I found the security problem that exposes stale data in ext4 data=ordered
when the power failure occurred during ext4_writepages(). This problem can be
reproduced in linux-4.5.

Steps to reproduce:
(1) Create 2GB file filled up with the character 'Z' and remove the file.
It means that all the data blocks in ext4 is filled up with 'Z'.

# mkfs -t ext4 /dev/sdb1 2G
# mount /dev/sdb1 /mnt/mp1
# xfs_io -f -c "pwrite -b 1M -S 0x5A5A5A5A 0 2G" /mnt/mp1/filldata
# sync
# rm -f /mnt/mp1/filldata
# sync

(2) Do force reboot (sysrq + b) during creating six files filled up with
the character 'A' in parallel.

# for i in {1..6} ; do \
xfs_io -f -c "pwrite -b 1M -S 0x41414141 0 300M" /mnt/mp1/file$i & \
done
# sleep 10
# echo b > /proc/sysrq-trigger

(3) After force reboot, when you read the file created by (2), sometimes
you can see the character 'Z' which is written in the removed file by (1).

# hexdump -C /mnt/mp1/file1 | tail
00000000 41 41 41 41 41 41 41 41 41 41 41 41 41 41 41 41 |AAAAAAAAAAAAAAAA|
*
0ec00000 5a 5a 5a 5a 5a 5a 5a 5a 5a 5a 5a 5a 5a 5a 5a 5a |ZZZZZZZZZZZZZZZZ|
*

Without the following patch, ext4 will achieve data=ordered guarantees.
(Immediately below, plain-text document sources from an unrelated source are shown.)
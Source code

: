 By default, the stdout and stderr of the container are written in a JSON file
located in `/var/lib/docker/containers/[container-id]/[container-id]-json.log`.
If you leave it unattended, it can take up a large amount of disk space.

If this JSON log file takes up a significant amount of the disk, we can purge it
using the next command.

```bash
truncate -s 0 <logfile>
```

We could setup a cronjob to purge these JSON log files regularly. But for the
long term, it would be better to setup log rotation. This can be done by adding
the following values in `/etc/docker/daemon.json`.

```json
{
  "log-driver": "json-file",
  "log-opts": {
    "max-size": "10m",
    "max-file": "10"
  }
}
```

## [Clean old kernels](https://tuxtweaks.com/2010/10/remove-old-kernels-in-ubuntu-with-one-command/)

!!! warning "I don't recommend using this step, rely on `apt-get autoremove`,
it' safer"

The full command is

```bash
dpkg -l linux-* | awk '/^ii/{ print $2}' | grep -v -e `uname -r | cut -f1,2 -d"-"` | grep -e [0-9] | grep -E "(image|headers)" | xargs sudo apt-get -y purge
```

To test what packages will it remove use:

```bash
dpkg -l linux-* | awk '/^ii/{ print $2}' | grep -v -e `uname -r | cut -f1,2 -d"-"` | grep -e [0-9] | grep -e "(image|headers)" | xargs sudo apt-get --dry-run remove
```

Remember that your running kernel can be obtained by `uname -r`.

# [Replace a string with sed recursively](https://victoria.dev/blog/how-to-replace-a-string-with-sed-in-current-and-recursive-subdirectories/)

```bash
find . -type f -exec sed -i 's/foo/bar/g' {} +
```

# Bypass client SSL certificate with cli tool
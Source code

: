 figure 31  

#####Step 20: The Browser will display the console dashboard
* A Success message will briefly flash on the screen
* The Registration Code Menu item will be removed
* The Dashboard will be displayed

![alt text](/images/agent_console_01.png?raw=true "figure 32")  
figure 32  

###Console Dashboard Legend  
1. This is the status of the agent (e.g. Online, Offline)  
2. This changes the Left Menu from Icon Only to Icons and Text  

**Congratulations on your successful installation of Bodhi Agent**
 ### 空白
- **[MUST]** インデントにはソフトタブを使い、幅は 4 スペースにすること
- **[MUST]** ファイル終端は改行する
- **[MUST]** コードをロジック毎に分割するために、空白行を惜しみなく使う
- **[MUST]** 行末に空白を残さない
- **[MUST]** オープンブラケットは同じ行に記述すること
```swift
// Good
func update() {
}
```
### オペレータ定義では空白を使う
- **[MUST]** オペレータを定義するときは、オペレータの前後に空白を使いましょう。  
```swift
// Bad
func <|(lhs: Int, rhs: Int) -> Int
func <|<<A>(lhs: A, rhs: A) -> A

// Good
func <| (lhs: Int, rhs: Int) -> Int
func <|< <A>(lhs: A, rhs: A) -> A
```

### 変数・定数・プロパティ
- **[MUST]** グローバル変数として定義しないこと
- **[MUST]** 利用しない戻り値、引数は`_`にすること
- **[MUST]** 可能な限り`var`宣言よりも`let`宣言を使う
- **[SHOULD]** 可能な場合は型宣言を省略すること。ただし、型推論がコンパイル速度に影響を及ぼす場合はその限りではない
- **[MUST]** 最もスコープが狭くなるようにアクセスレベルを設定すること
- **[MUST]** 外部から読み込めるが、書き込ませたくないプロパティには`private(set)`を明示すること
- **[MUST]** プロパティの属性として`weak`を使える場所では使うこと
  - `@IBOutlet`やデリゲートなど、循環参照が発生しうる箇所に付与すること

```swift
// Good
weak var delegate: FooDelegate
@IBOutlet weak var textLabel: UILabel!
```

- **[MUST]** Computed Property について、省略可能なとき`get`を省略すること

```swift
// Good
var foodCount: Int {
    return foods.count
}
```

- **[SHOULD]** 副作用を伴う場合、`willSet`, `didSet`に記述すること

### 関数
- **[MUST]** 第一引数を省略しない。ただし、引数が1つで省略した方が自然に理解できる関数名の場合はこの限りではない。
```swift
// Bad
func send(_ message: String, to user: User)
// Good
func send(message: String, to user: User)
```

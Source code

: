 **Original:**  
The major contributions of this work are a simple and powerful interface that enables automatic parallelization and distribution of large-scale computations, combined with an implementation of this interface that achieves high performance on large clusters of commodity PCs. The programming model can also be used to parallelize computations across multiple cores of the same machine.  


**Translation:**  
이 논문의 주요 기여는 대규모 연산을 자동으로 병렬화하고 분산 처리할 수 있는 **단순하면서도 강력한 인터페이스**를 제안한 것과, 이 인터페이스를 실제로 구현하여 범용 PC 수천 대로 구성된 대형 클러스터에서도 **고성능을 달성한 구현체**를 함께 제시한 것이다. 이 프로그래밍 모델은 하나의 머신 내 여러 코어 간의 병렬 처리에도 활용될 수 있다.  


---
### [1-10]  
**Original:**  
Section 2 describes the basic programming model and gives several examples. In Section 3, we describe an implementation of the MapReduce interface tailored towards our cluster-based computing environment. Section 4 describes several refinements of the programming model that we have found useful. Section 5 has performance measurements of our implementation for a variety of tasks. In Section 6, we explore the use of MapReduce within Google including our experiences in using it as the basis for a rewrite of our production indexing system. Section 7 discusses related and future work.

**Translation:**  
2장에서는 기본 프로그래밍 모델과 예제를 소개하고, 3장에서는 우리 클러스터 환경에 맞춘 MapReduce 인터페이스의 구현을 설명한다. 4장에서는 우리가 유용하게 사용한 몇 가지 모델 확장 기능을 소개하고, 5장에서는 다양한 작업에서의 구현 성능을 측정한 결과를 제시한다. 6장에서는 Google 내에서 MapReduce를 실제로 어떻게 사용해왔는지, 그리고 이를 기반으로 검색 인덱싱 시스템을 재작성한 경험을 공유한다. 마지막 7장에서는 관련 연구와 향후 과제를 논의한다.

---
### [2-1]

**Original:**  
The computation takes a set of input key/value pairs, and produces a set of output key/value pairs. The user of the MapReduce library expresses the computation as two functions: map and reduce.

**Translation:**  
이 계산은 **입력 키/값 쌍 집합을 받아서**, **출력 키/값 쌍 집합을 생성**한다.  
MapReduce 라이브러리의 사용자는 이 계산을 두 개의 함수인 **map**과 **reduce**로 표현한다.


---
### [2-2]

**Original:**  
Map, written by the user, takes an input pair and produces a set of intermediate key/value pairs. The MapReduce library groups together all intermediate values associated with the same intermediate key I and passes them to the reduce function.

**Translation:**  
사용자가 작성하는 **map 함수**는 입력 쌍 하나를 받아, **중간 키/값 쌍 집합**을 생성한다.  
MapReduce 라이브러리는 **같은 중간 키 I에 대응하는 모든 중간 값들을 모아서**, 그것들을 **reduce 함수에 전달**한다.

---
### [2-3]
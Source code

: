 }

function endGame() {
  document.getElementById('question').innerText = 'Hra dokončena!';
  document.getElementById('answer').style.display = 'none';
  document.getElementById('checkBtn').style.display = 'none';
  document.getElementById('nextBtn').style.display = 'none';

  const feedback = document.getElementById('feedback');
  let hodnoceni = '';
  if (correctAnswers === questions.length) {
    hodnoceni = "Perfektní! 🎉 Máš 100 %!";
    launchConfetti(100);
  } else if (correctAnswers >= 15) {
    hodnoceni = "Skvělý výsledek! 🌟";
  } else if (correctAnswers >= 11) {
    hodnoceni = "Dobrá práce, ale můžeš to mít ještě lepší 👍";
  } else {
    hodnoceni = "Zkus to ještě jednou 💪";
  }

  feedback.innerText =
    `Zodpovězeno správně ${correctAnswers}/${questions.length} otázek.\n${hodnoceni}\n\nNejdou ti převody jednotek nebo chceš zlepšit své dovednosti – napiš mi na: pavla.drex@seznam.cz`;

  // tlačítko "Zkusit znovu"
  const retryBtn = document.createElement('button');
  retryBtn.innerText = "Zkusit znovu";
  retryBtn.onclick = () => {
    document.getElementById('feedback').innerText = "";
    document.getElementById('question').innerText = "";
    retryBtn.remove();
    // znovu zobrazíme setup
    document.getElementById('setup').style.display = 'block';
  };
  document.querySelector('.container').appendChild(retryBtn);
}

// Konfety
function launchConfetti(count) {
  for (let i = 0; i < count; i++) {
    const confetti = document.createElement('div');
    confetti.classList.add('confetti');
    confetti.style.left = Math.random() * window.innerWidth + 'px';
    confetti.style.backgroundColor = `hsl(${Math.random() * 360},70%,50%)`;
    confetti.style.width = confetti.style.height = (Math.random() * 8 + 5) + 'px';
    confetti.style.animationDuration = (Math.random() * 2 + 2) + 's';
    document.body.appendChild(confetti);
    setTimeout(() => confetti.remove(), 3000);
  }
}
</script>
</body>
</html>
ext4: remove calls to ext4_jbd2_file_inode() from delalloc write path
http://git.kernel.org/cgit/linux/kernel/git/torvalds/linux.git/commit/?id=f3b59291a69d0b734be1fc8be489fef2dd846d3d

Primarily, ext4 writepages operation calls ext4_jbd2_file_inode()
to submit data buffers to disk before committing transaction.
But the above patch makes ext4_writepages() not calling ext4_jbd2_file_inode().
Due to this change, it is possible to precede metadata
in the following power failure case (*):

ext4_writepages
+- ext4_journal_start_with_reserve
+- mpage_map_and_submit_extent
| |- mpage_map_one_extent
| | |- ext4_map_blocks
| |- ext4_mark_inode_dirty
|
+- ext4_journal_stop
|
| (*) If jbd2_journal_commit_transaction() is called, commit above transaction
| with updating extents and file size. And then, power failure occurred
| before/during submitting data buffers.
|
+- ext4_io_submit

Note that stale data exposure is not happened when writing data into
allocated blocks, but happened when writing data into new blocks.
In ext4, whenever allocating a new block with non-aligned data,
the remaining region is zeroed out. Therefore, if metadata is updated
but corresponding file data is not written in an allocated block,
you can only see the zeroed data which is not the stale data.

I think this work is not data=ordered behavior that prevents
stale data exposure. Is this right?

Regards,
Kazuya Mio